Will Obamacare Cover That? Depends on Where You Live

If you want your Obamacare plan to cover acupuncture, California is the place to be. If you need foot care, better try Arizona. Plans in Washington, D.C., will pay for weight-loss programs that New York won’t allow, but Obamacare plans in the Empire State will cover surgery to shed those same pounds.

The benefits offered by health plans created under the Affordable Care Act are all over the map. The law requires all health insurers to cover a group of 10 essential benefits in broad categories of medical care, such as hospitalization, prescription drugs, and maternity. Beyond those staples, however, the requirements vary widely from state to state, according to a new report from the Robert Wood Johnson Foundation.

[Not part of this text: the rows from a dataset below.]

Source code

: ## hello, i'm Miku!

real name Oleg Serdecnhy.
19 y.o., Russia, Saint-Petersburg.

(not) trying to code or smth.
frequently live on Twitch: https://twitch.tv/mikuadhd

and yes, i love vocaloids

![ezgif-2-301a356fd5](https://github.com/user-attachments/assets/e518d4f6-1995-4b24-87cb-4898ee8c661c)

The law instructs each state to select a “benchmark plan” to serve as a model for what other plans in the state must cover. Researchers from the Leonard Davis Institute of Health Economics at University of Pennsylvania examined the benchmark plans to see what’s covered where and found a patchwork that defies logic. Only five states cover weight-loss programs, for instance, while 23 cover a far more expensive obesity treatment: bariatric surgery. Chiropractic care is covered in most states and acupuncture in hardly any, even though both are considered alternative medicine. The inconsistencies affect services for people on the autism spectrum, those seeking infertility treatments, and those in need of hearing aids.

The arbitrary coverage decisions reflect battles fought in each state before the Affordable Care Act was passed, says Janet Weiner, associate director for health policy at the Leonard Davis Institute and co-author of the report. Patients and providers lobby to get certain services considered “mandatory,” while employers and insurers often oppose those expansions of coverage that increase costs.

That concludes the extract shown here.